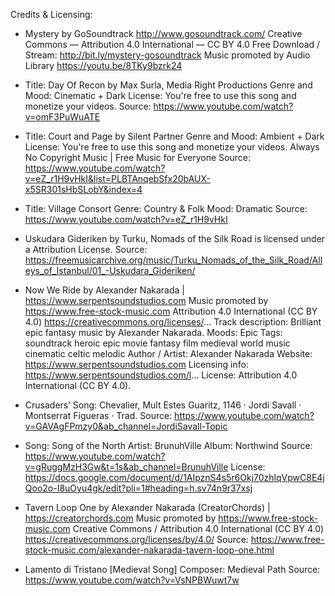 Credits & Licensing:

* Mystery by GoSoundtrack http://www.gosoundtrack.com/
Creative Commons — Attribution 4.0 International — CC BY 4.0
Free Download / Stream: http://bit.ly/mystery-gosoundtrack
Music promoted by Audio Library https://youtu.be/8TKy9bzrk24

* Title: Day Of Recon by Max Surla, Media Right Productions
Genre and Mood: Cinematic + Dark
License: You're free to use this song and monetize your videos.
Source: https://www.youtube.com/watch?v=omF3PuWuATE

* Title: Court and Page by Silent Partner
Genre and Mood: Ambient + Dark
License: You're free to use this song and monetize your videos.
Always No Copyright Music | Free Music for Everyone
Source: https://www.youtube.com/watch?v=eZ_r1H9vHkI&list=PLBTAnqebSfx20bAUX-x5SR301sHbSLobY&index=4

* Title: Village Consort
Genre: Country & Folk
Mood: Dramatic
Source: https://www.youtube.com/watch?v=eZ_r1H9vHkI

* Uskudara Gideriken by Turku, Nomads of the Silk Road is licensed under a Attribution License.
Source: https://freemusicarchive.org/music/Turku_Nomads_of_the_Silk_Road/Alleys_of_Istanbul/01_-Uskudara_Gideriken/

* Now We Ride by Alexander Nakarada | https://www.serpentsoundstudios.com
Music promoted by https://www.free-stock-music.com
Attribution 4.0 International (CC BY 4.0)
https://creativecommons.org/licenses/...
Track description:  Brilliant epic fantasy music by Alexander Nakarada.
Moods:  Epic
Tags:  soundtrack heroic epic  movie fantasy film medieval world music cinematic celtic melodic
Author / Artist:  Alexander Nakarada
Website: https://www.serpentsoundstudios.com
Licensing info: https://www.serpentsoundstudios.com/l...
License: Attribution 4.0 International (CC BY 4.0).

* Crusaders’ Song: Chevalier, Mult Estes Guaritz, 1146 · Jordi Savall · Montserrat Figueras · Trad.
Source: https://www.youtube.com/watch?v=GAVAgFPmzy0&ab_channel=JordiSavall-Topic

* Song: Song of the North
Artist: BrunuhVille
Album: Northwind
Source: https://www.youtube.com/watch?v=gRuggMzH3Gw&t=1s&ab_channel=BrunuhVille
License: https://docs.google.com/document/d/1AIpznS4s5r6Okj70zhlqVpwC8E4jQoo2o-I8uOyu4gk/edit?pli=1#heading=h.sv74n9r37xsj

* Tavern Loop One by Alexander Nakarada (CreatorChords) | https://creatorchords.com
Music promoted by https://www.free-stock-music.com
Creative Commons / Attribution 4.0 International (CC BY 4.0)
https://creativecommons.org/licenses/by/4.0/
Source: https://www.free-stock-music.com/alexander-nakarada-tavern-loop-one.html

* Lamento di Tristano [Medieval Song]
Composer: Medieval Path
Source: https://www.youtube.com/watch?v=VsNPBWuwt7w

◆ ◆ ◆ ◆ ◆

» **INSTRUCTIONS FOR THE TASK**
Omit the pictures, then quote the rest of the material above exactly.

» **SOLUTION**
 Credits & Licensing:

* Mystery by GoSoundtrack http://www.gosoundtrack.com/
Creative Commons — Attribution 4.0 International — CC BY 4.0
Free Download / Stream: http://bit.ly/mystery-gosoundtrack
Music promoted by Audio Library https://youtu.be/8TKy9bzrk24

* Title: Day Of Recon by Max Surla, Media Right Productions
Genre and Mood: Cinematic + Dark
License: You're free to use this song and monetize your videos.
Source: https://www.youtube.com/watch?v=omF3PuWuATE

* Title: Court and Page by Silent Partner
Genre and Mood: Ambient + Dark
License: You're free to use this song and monetize your videos.
Always No Copyright Music | Free Music for Everyone
Source: https://www.youtube.com/watch?v=eZ_r1H9vHkI&list=PLBTAnqebSfx20bAUX-x5SR301sHbSLobY&index=4

* Title: Village Consort
Genre: Country & Folk
Mood: Dramatic
Source: https://www.youtube.com/watch?v=eZ_r1H9vHkI

* Uskudara Gideriken by Turku, Nomads of the Silk Road is licensed under a Attribution License.
Source: https://freemusicarchive.org/music/Turku_Nomads_of_the_Silk_Road/Alleys_of_Istanbul/01_-Uskudara_Gideriken/

* Now We Ride by Alexander Nakarada | https://www.serpentsoundstudios.com
Music promoted by https://www.free-stock-music.com
Attribution 4.0 International (CC BY 4.0)
https://creativecommons.org/licenses/...
Track description:  Brilliant epic fantasy music by Alexander Nakarada.
Moods:  Epic
Tags:  soundtrack heroic epic  movie fantasy film medieval world music cinematic celtic melodic
Author / Artist:  Alexander Nakarada
Website: https://www.serpentsoundstudios.com
Licensing info: https://www.serpentsoundstudios.com/l...
License: Attribution 4.0 International (CC BY 4.0).

* Crusaders’ Song: Chevalier, Mult Estes Guaritz, 1146 · Jordi Savall · Montserrat Figueras · Trad.
Source: https://www.youtube.com/watch?v=GAVAgFPmzy0&ab_channel=JordiSavall-Topic

* Song: Song of the North
Artist: BrunuhVille
Album: Northwind
Source: https://www.youtube.com/watch?v=gRuggMzH3Gw&t=1s&ab_channel=BrunuhVille
License: https://docs.google.com/document/d/1AIpznS4s5r6Okj70zhlqVpwC8E4jQoo2o-I8uOyu4gk/edit?pli=1#heading=h.sv74n9r37xsj

* Tavern Loop One by Alexander Nakarada (CreatorChords) | https://creatorchords.com
Music promoted by https://www.free-stock-music.com
Creative Commons / Attribution 4.0 International (CC BY 4.0)
https://creativecommons.org/licenses/by/4.0/
Source: https://www.free-stock-music.com/alexander-nakarada-tavern-loop-one.html

* Lamento di Tristano [Medieval Song]
Composer: Medieval Path
Source: https://www.youtube.com/watch?v=VsNPBWuwt7w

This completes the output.